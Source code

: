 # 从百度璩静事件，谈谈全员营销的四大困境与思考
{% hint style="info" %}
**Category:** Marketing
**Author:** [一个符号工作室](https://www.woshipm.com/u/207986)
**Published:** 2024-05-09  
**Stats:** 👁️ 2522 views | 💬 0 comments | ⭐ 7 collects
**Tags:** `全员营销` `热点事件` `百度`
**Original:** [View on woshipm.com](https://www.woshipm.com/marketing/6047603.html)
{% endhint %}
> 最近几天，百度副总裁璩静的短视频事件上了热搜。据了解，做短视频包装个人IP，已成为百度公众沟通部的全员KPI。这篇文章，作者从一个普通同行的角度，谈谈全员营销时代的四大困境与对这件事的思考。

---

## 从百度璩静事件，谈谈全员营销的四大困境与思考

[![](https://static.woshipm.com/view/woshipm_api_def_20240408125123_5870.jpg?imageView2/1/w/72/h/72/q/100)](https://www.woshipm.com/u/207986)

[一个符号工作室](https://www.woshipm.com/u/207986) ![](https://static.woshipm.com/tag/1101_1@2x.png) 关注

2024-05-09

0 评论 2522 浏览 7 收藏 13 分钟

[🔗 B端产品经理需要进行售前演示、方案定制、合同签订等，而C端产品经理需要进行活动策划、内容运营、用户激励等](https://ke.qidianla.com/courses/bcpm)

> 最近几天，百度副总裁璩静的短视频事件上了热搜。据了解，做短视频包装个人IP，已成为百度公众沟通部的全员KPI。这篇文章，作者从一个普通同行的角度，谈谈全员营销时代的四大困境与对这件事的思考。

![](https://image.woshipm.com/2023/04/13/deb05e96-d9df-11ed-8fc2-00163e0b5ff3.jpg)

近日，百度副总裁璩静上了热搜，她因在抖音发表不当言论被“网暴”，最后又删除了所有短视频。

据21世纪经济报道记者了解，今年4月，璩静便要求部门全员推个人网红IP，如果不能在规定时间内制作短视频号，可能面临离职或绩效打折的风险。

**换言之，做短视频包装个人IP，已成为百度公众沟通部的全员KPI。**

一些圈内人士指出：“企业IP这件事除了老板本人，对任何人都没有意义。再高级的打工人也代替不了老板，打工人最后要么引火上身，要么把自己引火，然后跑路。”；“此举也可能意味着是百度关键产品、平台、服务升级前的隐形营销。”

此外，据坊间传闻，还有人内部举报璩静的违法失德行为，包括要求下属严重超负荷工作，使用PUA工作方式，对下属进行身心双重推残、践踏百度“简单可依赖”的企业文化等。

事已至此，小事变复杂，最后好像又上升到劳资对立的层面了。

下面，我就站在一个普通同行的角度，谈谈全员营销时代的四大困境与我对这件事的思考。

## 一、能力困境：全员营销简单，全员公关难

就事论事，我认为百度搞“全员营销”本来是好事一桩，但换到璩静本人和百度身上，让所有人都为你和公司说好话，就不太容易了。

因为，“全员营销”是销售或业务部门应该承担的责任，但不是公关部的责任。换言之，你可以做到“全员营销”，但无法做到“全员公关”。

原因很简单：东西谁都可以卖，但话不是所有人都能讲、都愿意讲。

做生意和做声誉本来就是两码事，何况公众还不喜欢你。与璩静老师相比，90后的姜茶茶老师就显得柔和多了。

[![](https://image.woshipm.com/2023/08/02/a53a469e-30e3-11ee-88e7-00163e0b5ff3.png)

Exercise - Quote each line of the listing above exactly.

Response to the exercise -
Source code

: # 从百度璩静事件，谈谈全员营销的四大困境与思考
{% hint style="info" %}
**Category:** Marketing
**Author:** [一个符号工作室](https://www.woshipm.com/u/207986)
**Published:** 2024-05-09  
**Stats:** 👁️ 2522 views | 💬 0 comments | ⭐ 7 collects
**Tags:** `全员营销` `热点事件` `百度`
**Original:** [View on woshipm.com](https://www.woshipm.com/marketing/6047603.html)
{% endhint %}
> 最近几天，百度副总裁璩静的短视频事件上了热搜。据了解，做短视频包装个人IP，已成为百度公众沟通部的全员KPI。这篇文章，作者从一个普通同行的角度，谈谈全员营销时代的四大困境与对这件事的思考。

---

## 从百度璩静事件，谈谈全员营销的四大困境与思考

[![](https://static.woshipm.com/view/woshipm_api_def_20240408125123_5870.jpg?imageView2/1/w/72/h/72/q/100)](https://www.woshipm.com/u/207986)

[一个符号工作室](https://www.woshipm.com/u/207986) ![](https://static.woshipm.com/tag/1101_1@2x.png) 关注

2024-05-09

0 评论 2522 浏览 7 收藏 13 分钟

[🔗 B端产品经理需要进行售前演示、方案定制、合同签订等，而C端产品经理需要进行活动策划、内容运营、用户激励等](https://ke.qidianla.com/courses/bcpm)

> 最近几天，百度副总裁璩静的短视频事件上了热搜。据了解，做短视频包装个人IP，已成为百度公众沟通部的全员KPI。这篇文章，作者从一个普通同行的角度，谈谈全员营销时代的四大困境与对这件事的思考。

![](https://image.woshipm.com/2023/04/13/deb05e96-d9df-11ed-8fc2-00163e0b5ff3.jpg)

近日，百度副总裁璩静上了热搜，她因在抖音发表不当言论被“网暴”，最后又删除了所有短视频。

据21世纪经济报道记者了解，今年4月，璩静便要求部门全员推个人网红IP，如果不能在规定时间内制作短视频号，可能面临离职或绩效打折的风险。

**换言之，做短视频包装个人IP，已成为百度公众沟通部的全员KPI。**

一些圈内人士指出：“企业IP这件事除了老板本人，对任何人都没有意义。再高级的打工人也代替不了老板，打工人最后要么引火上身，要么把自己引火，然后跑路。”；“此举也可能意味着是百度关键产品、平台、服务升级前的隐形营销。”

此外，据坊间传闻，还有人内部举报璩静的违法失德行为，包括要求下属严重超负荷工作，使用PUA工作方式，对下属进行身心双重推残、践踏百度“简单可依赖”的企业文化等。

事已至此，小事变复杂，最后好像又上升到劳资对立的层面了。

下面，我就站在一个普通同行的角度，谈谈全员营销时代的四大困境与我对这件事的思考。

## 一、能力困境：全员营销简单，全员公关难

就事论事，我认为百度搞“全员营销”本来是好事一桩，但换到璩静本人和百度身上，让所有人都为你和公司说好话，就不太容易了。

因为，“全员营销”是销售或业务部门应该承担的责任，但不是公关部的责任。换言之，你可以做到“全员营销”，但无法做到“全员公关”。

原因很简单：东西谁都可以卖，但话不是所有人都能讲、都愿意讲。

做生意和做声誉本来就是两码事，何况公众还不喜欢你。与璩静老师相比，90后的姜茶茶老师就显得柔和多了。

[![](https://image.woshipm.com/2023/08/02/a53a469e-30e3-11ee-88e7-00163e0b5ff3.png)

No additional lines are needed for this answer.